The Black Cat, No. 9, June 1896

Welcome to the No. 9 issue of The Black Cat and the Black Cat Project!

Thankfully, this month’s issue annoyed me a lot less than the last. I guess that’s what happens when I don’t have to deal with a racial invective in the very title of a story.

Stories

“The House Across the Way” by Leo Gale

I was worried that I might not get another good creepy tale in The Black Cat until the autumnal/winter months. My worries were unfounded. There were two in this issue! The first was “The House Across the Way.” Mr. Jones is a bit nosy. He noticed the rather smart family who lived in the building across the street and when he noticed their absence, he was quick to inquire about their apartment. After he moves in, he befriends Mr. Flemming, the second floor’s only other resident. Since the other rooms on the floor aren’t locked, they make light use of them. During one lazy evening, Jones notices that the width of two apartments is shorter than the hallway is long. Is there a secret room? And the better question, why is there a secret room?

“Mrs. Sloan’s Curiosity” by Mabell Shippie Clarke

Mrs. Sloan’s daughter is engaged to Mr. G. F. S. Simms. He is, by all accounts, a nice guy and a good match. But there is one thing: he won’t tell anyone what G. F. S. stands for. We do find out, but I feel like this is maybe a joke that made more sense in 1896.

Mabell Shippie Clark had quite a literary career including a series featuring a character named Ethel Morton.

“The Seaweed Room” by Clarice Irene Clinghan

Prof.

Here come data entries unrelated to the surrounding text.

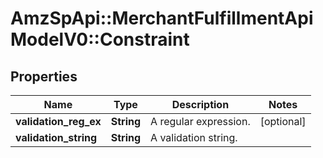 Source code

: # AmzSpApi::MerchantFulfillmentApiModelV0::Constraint

## Properties
Name | Type | Description | Notes
------------ | ------------- | ------------- | -------------
**validation_reg_ex** | **String** | A regular expression. | [optional] 
**validation_string** | **String** | A validation string. | 

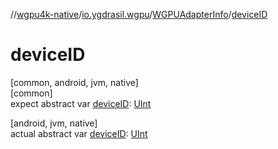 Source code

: //[wgpu4k-native](../../../index.md)/[io.ygdrasil.wgpu](../index.md)/[WGPUAdapterInfo](index.md)/[deviceID](device-i-d.md)

# deviceID

[common, android, jvm, native]\
[common]\
expect abstract var [deviceID](device-i-d.md): [UInt](https://kotlinlang.org/api/core/kotlin-stdlib/kotlin/-u-int/index.html)

[android, jvm, native]\
actual abstract var [deviceID](device-i-d.md): [UInt](https://kotlinlang.org/api/core/kotlin-stdlib/kotlin/-u-int/index.html) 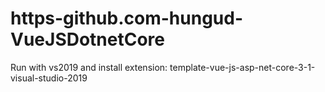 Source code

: # https-github.com-hungud-VueJSDotnetCore

Run with vs2019 and install extension: template-vue-js-asp-net-core-3-1-visual-studio-2019 
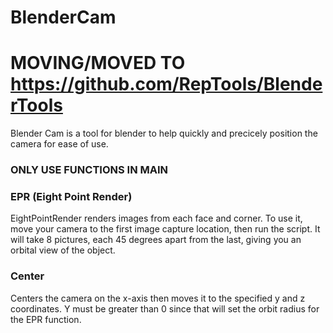 # BlenderCam
# MOVING/MOVED TO https://github.com/RepTools/BlenderTools

Blender Cam is a tool for blender to help quickly and precicely position the camera for ease of use.

### ONLY USE FUNCTIONS IN MAIN

### EPR (Eight Point Render)

EightPointRender renders images from each face and corner. To use it, move your camera to the first image capture location, then run the script. It will take 8 pictures, each 45 degrees apart from the last, giving you an orbital view of the object.

### Center

Centers the camera on the x-axis then moves it to the specified y and z coordinates. Y must be greater than 0 since that will set the orbit radius for 
the EPR function.
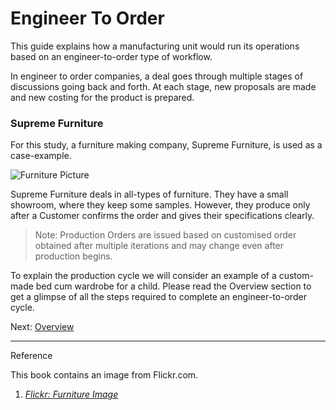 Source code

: # Engineer To Order

<p class="lead">This guide explains how a manufacturing unit would run its operations based on an engineer-to-order type of workflow.</p>

In engineer to order companies, a deal goes through multiple stages of discussions going back and forth. At each stage, new proposals are made and new costing for the product is prepared. 

### Supreme Furniture

For this study, a furniture making company, Supreme Furniture, is used as a case-example.

![Furniture Picture](/assets/erpnext_org/images/erpnext/e-t-o-furniture.jpg)

 Supreme Furniture deals in all-types of furniture. They have a small showroom, where they keep some samples. However, they produce only after a Customer confirms the order and gives their specifications clearly.

> Note: Production Orders are issued based on customised order obtained after multiple iterations and may change even after production begins.

To explain the production cycle we will consider an example of a custom-made bed cum wardrobe for a child. Please read the Overview section to get a glimpse of all the steps required to complete an engineer-to-order cycle.


Next: [Overview](/user-guide/guide-books/engineer-to-order/overview)

---

Reference

This book contains an image from Flickr.com.

1. _[Flickr: Furniture Image](https://www.flickr.com/photos/mazzali/2658587012)_ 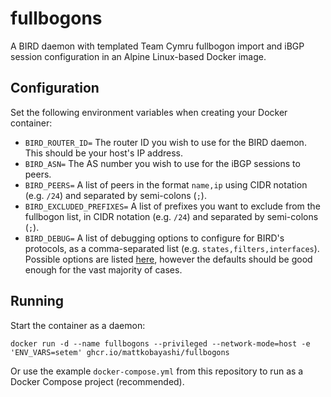 # fullbogons

A BIRD daemon with templated Team Cymru fullbogon import and iBGP session configuration in an Alpine Linux-based Docker image.

## Configuration

Set the following environment variables when creating your Docker container:

- `BIRD_ROUTER_ID=` The router ID you wish to use for the BIRD daemon. This should be your host's IP address.
- `BIRD_ASN=` The AS number you wish to use for the iBGP sessions to peers.
- `BIRD_PEERS=` A list of peers in the format `name,ip` using CIDR notation (e.g. `/24`) and separated by semi-colons (`;`).
- `BIRD_EXCLUDED_PREFIXES=` A list of prefixes you want to exclude from the fullbogon list, in CIDR notation (e.g. `/24`) and separated by semi-colons (`;`).
- `BIRD_DEBUG=` A list of debugging options to configure for BIRD's protocols, as a comma-separated list (e.g. `states,filters,interfaces`). Possible options are listed [here](https://bird.network.cz/?get_doc&v=20&f=bird-3.html#ss3.4), however the defaults should be good enough for the vast majority of cases.

## Running

Start the container as a daemon:

`docker run -d --name fullbogons --privileged --network-mode=host -e 'ENV_VARS=setem' ghcr.io/mattkobayashi/fullbogons`

Or use the example `docker-compose.yml` from this repository to run as a Docker Compose project (recommended).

Linwood was a collector of seaweed. Until he got married. But now his wife is dead and the seaweed room is kept locked. No one knows why, so surely it would be okay if a late-staying guest spends the night there, right? “The Seaweed Room” is the second creepy story of the issue and it does not disappoint. It’s my favorite story of the issue due to its atmosphere and its brevity.

This is Clarice Irene Clinghan’s third story for The Black Cat, each better than the last.

“The Second Edition” by Geik Turner

Last month, Geik Turner’s story highlighted how one lonely man can bring a railroad to his knees. This month a lonely night shift newspaper editor is coerced into printing a detraction at gun point. Mr. Turner definitely seems to have something to say about the state of the world.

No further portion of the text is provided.